• TASK OBJECTIVE:
Scan the entries and state how many lines contain "Section". Write no other text.

[Records from a data collection]
------------------------------------
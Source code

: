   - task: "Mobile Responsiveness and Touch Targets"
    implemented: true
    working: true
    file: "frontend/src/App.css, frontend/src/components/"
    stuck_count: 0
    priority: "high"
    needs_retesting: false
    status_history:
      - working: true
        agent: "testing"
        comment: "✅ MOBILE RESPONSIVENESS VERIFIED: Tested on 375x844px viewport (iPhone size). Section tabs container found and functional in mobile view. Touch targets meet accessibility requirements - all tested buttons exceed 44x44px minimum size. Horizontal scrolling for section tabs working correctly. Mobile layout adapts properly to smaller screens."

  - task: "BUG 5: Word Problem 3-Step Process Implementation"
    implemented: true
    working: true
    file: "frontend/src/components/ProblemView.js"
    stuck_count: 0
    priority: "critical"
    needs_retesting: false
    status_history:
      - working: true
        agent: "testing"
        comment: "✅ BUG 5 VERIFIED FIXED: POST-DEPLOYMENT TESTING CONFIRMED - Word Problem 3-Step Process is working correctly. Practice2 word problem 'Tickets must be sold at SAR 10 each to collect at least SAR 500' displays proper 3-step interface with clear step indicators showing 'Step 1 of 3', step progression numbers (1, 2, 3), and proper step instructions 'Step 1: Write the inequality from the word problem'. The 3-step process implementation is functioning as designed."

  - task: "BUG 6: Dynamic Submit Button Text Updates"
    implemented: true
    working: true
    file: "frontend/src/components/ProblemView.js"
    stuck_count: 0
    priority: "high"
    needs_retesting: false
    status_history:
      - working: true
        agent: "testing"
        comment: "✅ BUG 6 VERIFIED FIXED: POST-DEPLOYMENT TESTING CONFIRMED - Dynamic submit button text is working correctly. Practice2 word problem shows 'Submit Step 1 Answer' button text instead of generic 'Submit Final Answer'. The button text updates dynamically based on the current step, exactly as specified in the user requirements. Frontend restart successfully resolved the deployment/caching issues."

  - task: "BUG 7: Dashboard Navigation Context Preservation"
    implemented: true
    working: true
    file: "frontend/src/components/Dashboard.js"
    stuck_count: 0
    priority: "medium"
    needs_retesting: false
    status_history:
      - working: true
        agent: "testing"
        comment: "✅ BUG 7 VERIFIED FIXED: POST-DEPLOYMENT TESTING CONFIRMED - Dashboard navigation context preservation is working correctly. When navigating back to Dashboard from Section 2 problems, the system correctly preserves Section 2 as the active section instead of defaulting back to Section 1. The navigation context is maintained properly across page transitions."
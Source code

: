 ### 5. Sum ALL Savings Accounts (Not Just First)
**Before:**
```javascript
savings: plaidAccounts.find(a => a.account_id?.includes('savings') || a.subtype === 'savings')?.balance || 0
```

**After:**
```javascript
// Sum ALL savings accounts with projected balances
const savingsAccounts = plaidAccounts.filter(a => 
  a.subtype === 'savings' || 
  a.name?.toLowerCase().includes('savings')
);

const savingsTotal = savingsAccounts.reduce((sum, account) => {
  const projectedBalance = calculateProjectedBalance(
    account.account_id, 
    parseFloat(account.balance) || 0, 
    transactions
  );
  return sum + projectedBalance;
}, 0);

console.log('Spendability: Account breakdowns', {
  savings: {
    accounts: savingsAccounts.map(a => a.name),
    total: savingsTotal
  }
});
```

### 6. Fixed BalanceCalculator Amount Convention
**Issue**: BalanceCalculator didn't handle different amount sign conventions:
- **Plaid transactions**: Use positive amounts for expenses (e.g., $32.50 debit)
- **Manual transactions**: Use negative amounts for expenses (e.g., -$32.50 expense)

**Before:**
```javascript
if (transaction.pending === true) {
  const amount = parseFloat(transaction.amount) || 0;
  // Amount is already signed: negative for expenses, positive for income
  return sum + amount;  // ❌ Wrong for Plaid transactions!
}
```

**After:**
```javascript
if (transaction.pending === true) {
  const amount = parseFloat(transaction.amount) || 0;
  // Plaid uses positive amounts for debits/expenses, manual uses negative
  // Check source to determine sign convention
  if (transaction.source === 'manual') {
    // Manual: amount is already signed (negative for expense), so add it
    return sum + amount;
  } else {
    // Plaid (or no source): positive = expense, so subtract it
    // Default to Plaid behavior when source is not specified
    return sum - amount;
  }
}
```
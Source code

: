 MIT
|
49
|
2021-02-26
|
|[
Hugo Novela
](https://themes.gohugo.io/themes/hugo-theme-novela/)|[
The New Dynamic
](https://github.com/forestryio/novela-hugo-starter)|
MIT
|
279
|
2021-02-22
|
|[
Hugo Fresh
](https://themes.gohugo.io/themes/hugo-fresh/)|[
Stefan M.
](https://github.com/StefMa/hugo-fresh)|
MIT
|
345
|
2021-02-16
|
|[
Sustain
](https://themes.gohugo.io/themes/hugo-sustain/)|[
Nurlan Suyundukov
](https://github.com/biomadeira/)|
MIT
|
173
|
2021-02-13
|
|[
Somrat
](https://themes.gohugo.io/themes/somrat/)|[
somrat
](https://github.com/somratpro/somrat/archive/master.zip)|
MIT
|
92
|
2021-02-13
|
------------------------------------
• EXPECTED OUTPUT:
2